Loans may from time to time be further evidenced by separate promissory notes
issued by the borrowers. On May 9, 2022, we borrowed the entire amount of the
New Term Loan, but no New Revolving Loans have been made as of May 16, 2022.



The proceeds of the New Term Loan were applied, among other uses, to prepay the
obligations in full under the Company's existing M&T Credit Agreement (as
defined below). On May 9, 2022, in connection with prepayment of the obligations
under the M&T Credit Agreement, the M&T Credit Agreement was terminated.



New Headquarters



We have transitioned our corporate headquarters to our office space and showroom
in Brooklyn, New York. On March 15, 2022, we entered into a lease agreement with
8780 19 Ave LLC, a related party, for additional office space in Brooklyn to
expand our headquarter office, currently located in the adjacent building, as we
continue scaling our business and consolidating our corporate functions in
Brooklyn. The lease expires on December 31, 2026, with an option to extend for
an additional five years thereafter.



Share Repurchase Plan



On December 17, 2021, we approved a new share repurchase program under which we
may repurchase up to $25.0 million of our outstanding shares of common stock in
the open market, in accordance with all applicable securities laws and
regulations, including Rule 10b-18 of the Securities Exchange Act of 1934, as
amended (the "Exchange Act"). Our decision to repurchase shares, as well as the
timing of such repurchases, will depend on a variety of factors that include
ongoing assessments of our capital needs, obtaining requisite senior lender
consent, market conditions and the price of our common stock, and other
corporate considerations, as determined by our management. The repurchase
program may be suspended or discontinued at any time.
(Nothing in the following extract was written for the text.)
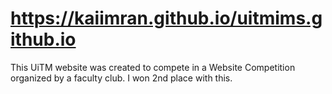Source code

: # https://kaiimran.github.io/uitmims.github.io

This UiTM website was created to compete in a Website Competition organized by a faculty club. I won 2nd place with this.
As of March 31, 2022, no
shares have been repurchased.



                                       17




Ongoing Impact of Coronavirus Pandemic


We are continuing to closely monitor the impact of the COVID-19 pandemic on our
business, results of operations and financial results. The situation surrounding
the COVID-19 pandemic remains fluid and the full extent of the impact of the
COVID-19 pandemic on our business will depend on certain developments including
the duration and severity of the pandemic, the emergence of new variants that
may continue to prolong the pandemic, the amount of time it will take for normal
economic activity to resume, future government actions that may be taken, the
impact on consumer activity and behaviors and the effect on our customers,
employees, suppliers, partners and stockholders, all of which are uncertain and
cannot be predicted. Our focus remains on promoting the health, safety and
financial security of our employees and serving our customers. We are dependent
upon suppliers to provide us with all of the products that we sell. While the
home industry has fared much better during the COVID-19 pandemic than other
sectors of the economy, the pandemic has negatively impacted and may continue to
negatively impact suppliers, manufacturers and the overall supply chain of our
products. As a result, we have faced and may continue to face delays or
difficulty sourcing certain products, which could negatively affect our business
and financial results. Even if we are able to find alternate sources for such
products, they may cost more, which could adversely impact our profitability and
financial condition.



The global deterioration in economic conditions, which may have an adverse
impact on discretionary consumer spending, could also impact our business. For
instance, consumer spending may be negatively impacted by general macroeconomic
conditions, including a rise in unemployment, increased inflation, and decreased
consumer confidence resulting from the pandemic and other economic conditions.
Changing consumer behaviors as a result of the pandemic may also have a material
impact on our revenue.



As the COVID-19 pandemic remains dynamic and subject to rapid and possibly
material change, we will continue to actively monitor the COVID-19 situation and
may take further actions that alter our business operations as may be required
by federal, state, local or foreign authorities, or that we determine are in the
best interests of our customers, employees, suppliers, partners, stockholders
and communities. We cannot predict with any certainty whether and to what degree
the disruption caused by the COVID-19 pandemic and reactions thereto will
continue, and we expect to face difficulty in accurately forecasting our
financial condition and operational results. See also Item 1A "Risk Factors" in
the Company's Annual Report on Form 10-K for the year ended December 31, 2021
for more information.


Trends and Principal Factors Affecting Our Financial Performance

Our operating results are primarily affected by the following factors:

? our ability to acquire new customers or retain existing customers, including

those shopping online as a result of COVID-19;

? our ability to offer competitive product pricing;

? our ability to broaden product offerings;

? industry demand and competition;

? market conditions and our market position; and

? our ability to successfully integrate the operations of Appliances Connection


   with our business.




Notably, due to the COVID-19 pandemic and associated supply chain crisis, our
freight costs have increased materially as a proportion of sales, putting
downward pressure on our gross margins. While our historical freight costs as a
percentage of sales decreased from 13.7% for the three months ended March 31,
2021 to 9.6% for the three months ended March 31, 2022 as we brought
efficiencies to our pre-Appliances Connection Acquisition fulfillment
operations, on a consolidated proforma basis, our freight costs as a percentage
of sales increased 220 basis points from the first quarter of 2021. Recent
increases in the fuel costs are putting additional downward pressure on our
gross margins. Management believes that these trends are temporary in nature,
and our margins will continue improving as supply chain stabilizes and fuel
costs return back to normal.



Supply chain constraints also impacted our order fulfillment timing, further amplifying order cancellations and refunds caused by the outbreak of the COVID-19 pandemic.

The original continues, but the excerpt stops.